(Dataset entries)
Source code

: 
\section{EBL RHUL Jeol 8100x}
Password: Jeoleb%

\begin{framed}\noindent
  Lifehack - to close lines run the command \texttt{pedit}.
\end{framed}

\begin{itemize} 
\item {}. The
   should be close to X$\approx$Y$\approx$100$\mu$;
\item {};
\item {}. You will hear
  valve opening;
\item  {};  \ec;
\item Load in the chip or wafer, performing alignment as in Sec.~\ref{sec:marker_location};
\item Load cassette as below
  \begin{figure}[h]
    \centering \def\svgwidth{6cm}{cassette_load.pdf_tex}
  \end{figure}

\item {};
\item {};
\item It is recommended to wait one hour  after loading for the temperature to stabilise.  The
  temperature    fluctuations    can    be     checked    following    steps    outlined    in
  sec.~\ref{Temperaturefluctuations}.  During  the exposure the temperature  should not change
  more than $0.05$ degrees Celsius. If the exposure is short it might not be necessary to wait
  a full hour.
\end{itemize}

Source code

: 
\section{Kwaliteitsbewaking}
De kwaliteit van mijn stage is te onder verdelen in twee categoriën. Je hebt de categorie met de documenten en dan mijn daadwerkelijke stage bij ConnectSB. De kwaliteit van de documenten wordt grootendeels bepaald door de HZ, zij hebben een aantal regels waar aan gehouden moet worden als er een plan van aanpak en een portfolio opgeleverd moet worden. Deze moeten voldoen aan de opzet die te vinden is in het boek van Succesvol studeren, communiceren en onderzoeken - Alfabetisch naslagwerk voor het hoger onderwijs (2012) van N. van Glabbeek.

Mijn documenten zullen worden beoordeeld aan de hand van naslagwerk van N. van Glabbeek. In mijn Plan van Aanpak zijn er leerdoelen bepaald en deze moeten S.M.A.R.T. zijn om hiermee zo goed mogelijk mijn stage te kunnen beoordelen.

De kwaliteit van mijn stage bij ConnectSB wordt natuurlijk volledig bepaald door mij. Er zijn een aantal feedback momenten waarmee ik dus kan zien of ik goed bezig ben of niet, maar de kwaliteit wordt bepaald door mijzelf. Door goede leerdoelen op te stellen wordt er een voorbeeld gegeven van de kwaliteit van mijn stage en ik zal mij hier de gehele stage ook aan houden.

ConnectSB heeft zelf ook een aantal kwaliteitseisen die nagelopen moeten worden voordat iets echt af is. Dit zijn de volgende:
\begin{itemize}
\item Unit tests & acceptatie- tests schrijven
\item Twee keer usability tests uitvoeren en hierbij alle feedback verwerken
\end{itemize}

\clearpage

Description of the task - Transcribe verbatim. Cover the lines from the first line of the entries above to the line containing "Mijn documenten zullen", inclusive.

Task response -
Source code

: 
\section{EBL RHUL Jeol 8100x}
Password: Jeoleb%

\begin{framed}\noindent
  Lifehack - to close lines run the command \texttt{pedit}.
\end{framed}

\begin{itemize} 
\item {}. The
   should be close to X$\approx$Y$\approx$100$\mu$;
\item {};
\item {}. You will hear
  valve opening;
\item  {};  \ec;
\item Load in the chip or wafer, performing alignment as in Sec.~\ref{sec:marker_location};
\item Load cassette as below
  \begin{figure}[h]
    \centering \def\svgwidth{6cm}{cassette_load.pdf_tex}
  \end{figure}

\item {};
\item {};
\item It is recommended to wait one hour  after loading for the temperature to stabilise.  The
  temperature    fluctuations    can    be     checked    following    steps    outlined    in
  sec.~\ref{Temperaturefluctuations}.  During  the exposure the temperature  should not change
  more than $0.05$ degrees Celsius. If the exposure is short it might not be necessary to wait
  a full hour.
\end{itemize}

Source code

: 
\section{Kwaliteitsbewaking}
De kwaliteit van mijn stage is te onder verdelen in twee categoriën. Je hebt de categorie met de documenten en dan mijn daadwerkelijke stage bij ConnectSB. De kwaliteit van de documenten wordt grootendeels bepaald door de HZ, zij hebben een aantal regels waar aan gehouden moet worden als er een plan van aanpak en een portfolio opgeleverd moet worden. Deze moeten voldoen aan de opzet die te vinden is in het boek van Succesvol studeren, communiceren en onderzoeken - Alfabetisch naslagwerk voor het hoger onderwijs (2012) van N. van Glabbeek.

Mijn documenten zullen worden beoordeeld aan de hand van naslagwerk van N. van Glabbeek. In mijn Plan van Aanpak zijn er leerdoelen bepaald en deze moeten S.M.A.R.T. zijn om hiermee zo goed mogelijk mijn stage te kunnen beoordelen.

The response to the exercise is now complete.